THE RECORDS >>
=== Section Start ===

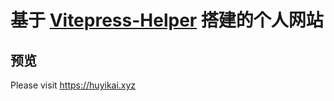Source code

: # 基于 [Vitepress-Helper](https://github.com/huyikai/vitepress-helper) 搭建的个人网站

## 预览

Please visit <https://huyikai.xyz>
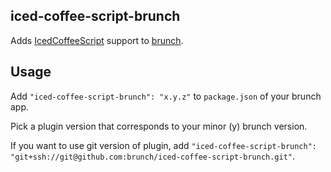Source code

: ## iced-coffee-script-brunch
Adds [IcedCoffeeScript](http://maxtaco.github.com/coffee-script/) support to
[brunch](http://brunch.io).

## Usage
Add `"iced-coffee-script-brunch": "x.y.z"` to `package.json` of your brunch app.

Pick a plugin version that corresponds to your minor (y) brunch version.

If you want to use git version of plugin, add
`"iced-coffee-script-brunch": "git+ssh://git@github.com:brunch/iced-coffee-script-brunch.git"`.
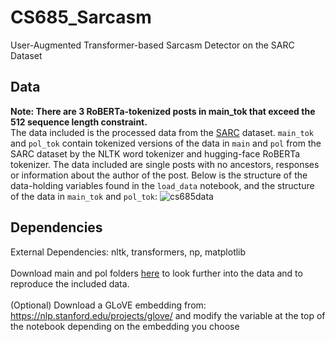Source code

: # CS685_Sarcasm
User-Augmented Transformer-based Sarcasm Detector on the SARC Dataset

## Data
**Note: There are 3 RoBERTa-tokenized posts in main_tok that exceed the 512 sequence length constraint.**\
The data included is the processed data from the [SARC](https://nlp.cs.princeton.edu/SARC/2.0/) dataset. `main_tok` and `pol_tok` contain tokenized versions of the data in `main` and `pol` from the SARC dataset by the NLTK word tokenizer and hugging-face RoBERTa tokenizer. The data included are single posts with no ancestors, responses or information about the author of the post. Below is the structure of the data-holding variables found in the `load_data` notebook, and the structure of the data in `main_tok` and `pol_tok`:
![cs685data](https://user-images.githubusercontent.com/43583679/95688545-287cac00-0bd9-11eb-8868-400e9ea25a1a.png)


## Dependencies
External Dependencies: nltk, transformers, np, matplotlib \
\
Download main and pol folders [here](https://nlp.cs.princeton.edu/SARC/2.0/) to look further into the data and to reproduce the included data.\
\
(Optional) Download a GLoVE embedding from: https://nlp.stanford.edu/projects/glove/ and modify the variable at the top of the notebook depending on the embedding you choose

=== Section End ===

WORK TASK >> Apart from its pictures, the material above should be repeated exactly.

WRITTEN ANSWER >>
Source code

: # 基于 [Vitepress-Helper](https://github.com/huyikai/vitepress-helper) 搭建的个人网站

## 预览

Please visit <https://huyikai.xyz>
Source code

: ## iced-coffee-script-brunch
Adds [IcedCoffeeScript](http://maxtaco.github.com/coffee-script/) support to
[brunch](http://brunch.io).

## Usage
Add `"iced-coffee-script-brunch": "x.y.z"` to `package.json` of your brunch app.

Pick a plugin version that corresponds to your minor (y) brunch version.

If you want to use git version of plugin, add
`"iced-coffee-script-brunch": "git+ssh://git@github.com:brunch/iced-coffee-script-brunch.git"`.
Source code

: # CS685_Sarcasm
User-Augmented Transformer-based Sarcasm Detector on the SARC Dataset

## Data
**Note: There are 3 RoBERTa-tokenized posts in main_tok that exceed the 512 sequence length constraint.**\
The data included is the processed data from the [SARC](https://nlp.cs.princeton.edu/SARC/2.0/) dataset. `main_tok` and `pol_tok` contain tokenized versions of the data in `main` and `pol` from the SARC dataset by the NLTK word tokenizer and hugging-face RoBERTa tokenizer. The data included are single posts with no ancestors, responses or information about the author of the post. Below is the structure of the data-holding variables found in the `load_data` notebook, and the structure of the data in `main_tok` and `pol_tok`:
![cs685data](https://user-images.githubusercontent.com/43583679/95688545-287cac00-0bd9-11eb-8868-400e9ea25a1a.png)


## Dependencies
External Dependencies: nltk, transformers, np, matplotlib \
\
Download main and pol folders [here](https://nlp.cs.princeton.edu/SARC/2.0/) to look further into the data and to reproduce the included data.\
\
(Optional) Download a GLoVE embedding from: https://nlp.stanford.edu/projects/glove/ and modify the variable at the top of the notebook depending on the embedding you choose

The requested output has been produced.